Si nous passons en Norvège, tout change encore une fois, le pays, les hommes et l’esprit de la race. Nous voilà dans la vraie Scandinavie. Cette longue bande de terre sauvagement déchiquetée, qui longe l’Océan du Cap-Nord au cap Lindesnäss, n’est qu’une énorme chaîne de montagnes, une Suisse septentrionale plus sombre et plus grandiose. Les avant-monts sont revêtus d’épaisses forêts de sapins ou de frênes, et dominés par des coupoles de glace ou des pics de neige éternelle. Partout des vallées étroites, des précipices abrupts, des cataractes gigantesques comme le Rjukan-Foss (la chute fumante), où un lac entier tombe d’un seul jet d’une hauteur de 1,800 pieds.

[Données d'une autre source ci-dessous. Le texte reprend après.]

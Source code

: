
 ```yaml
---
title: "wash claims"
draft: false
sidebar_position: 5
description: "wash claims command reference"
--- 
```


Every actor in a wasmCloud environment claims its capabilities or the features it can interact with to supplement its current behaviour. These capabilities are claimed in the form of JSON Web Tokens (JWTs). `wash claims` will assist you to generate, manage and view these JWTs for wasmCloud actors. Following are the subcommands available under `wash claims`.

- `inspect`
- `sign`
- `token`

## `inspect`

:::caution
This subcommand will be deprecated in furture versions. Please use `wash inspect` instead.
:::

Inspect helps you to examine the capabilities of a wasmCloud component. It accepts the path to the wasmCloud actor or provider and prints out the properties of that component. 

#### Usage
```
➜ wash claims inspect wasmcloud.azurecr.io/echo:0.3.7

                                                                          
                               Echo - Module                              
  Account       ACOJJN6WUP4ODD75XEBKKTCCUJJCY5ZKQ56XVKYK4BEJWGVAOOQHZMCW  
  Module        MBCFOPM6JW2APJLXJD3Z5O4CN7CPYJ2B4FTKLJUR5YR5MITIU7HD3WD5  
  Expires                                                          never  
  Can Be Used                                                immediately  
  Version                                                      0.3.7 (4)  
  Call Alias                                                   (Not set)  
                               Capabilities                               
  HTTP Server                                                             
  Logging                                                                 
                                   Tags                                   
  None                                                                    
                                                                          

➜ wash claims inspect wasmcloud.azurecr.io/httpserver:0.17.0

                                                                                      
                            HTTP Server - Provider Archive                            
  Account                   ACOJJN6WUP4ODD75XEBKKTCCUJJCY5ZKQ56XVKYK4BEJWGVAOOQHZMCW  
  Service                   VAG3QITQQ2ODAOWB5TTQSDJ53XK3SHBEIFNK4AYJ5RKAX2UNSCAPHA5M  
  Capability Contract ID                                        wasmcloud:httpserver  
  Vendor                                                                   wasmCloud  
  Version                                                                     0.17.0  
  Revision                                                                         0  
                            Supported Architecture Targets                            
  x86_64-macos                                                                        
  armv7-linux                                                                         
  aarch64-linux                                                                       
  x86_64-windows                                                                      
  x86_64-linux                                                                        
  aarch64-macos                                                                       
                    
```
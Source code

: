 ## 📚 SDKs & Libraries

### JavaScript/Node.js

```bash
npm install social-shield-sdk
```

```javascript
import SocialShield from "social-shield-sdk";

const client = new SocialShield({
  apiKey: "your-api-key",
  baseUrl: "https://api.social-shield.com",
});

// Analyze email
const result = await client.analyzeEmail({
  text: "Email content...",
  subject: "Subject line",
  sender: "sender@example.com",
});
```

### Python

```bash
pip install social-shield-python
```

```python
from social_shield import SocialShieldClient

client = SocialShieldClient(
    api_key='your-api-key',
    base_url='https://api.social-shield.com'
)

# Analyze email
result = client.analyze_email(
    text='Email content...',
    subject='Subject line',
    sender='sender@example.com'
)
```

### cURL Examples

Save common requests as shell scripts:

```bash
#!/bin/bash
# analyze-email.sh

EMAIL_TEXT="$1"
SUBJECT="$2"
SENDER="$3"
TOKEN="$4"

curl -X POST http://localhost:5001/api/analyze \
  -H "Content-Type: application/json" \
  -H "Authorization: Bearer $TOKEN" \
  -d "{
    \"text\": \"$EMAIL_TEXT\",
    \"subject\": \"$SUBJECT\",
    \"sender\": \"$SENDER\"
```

Dans ces âpres contrées, les routes ressemblent à des sentiers ; elles s’enfoncent dans des sapinières sans fin, grimpent en zigzag sur des murs de granit, plongent dans des entonnoirs comme l’hélice de Vindhellen, quand elles ne vont pas se perdre dans des chaos de rochers où l’issue semble impossible. Là les hommes vivent isolés, car des crêtes infranchissables séparent souvent les villages. Les solitudes sont vastes et profondes, parfois on voyage une journée sans rencontrer une habitation, et lorsqu’on s’élève, l’œil glissant de montagne en montagne sur la cime des forêts, depuis les masses noires du premier plan jusqu’aux ondulations bleues et vaporeuses qui bordent le ciel, embrasse des horizons d’une fierté sauvage et d’une tristesse infinie.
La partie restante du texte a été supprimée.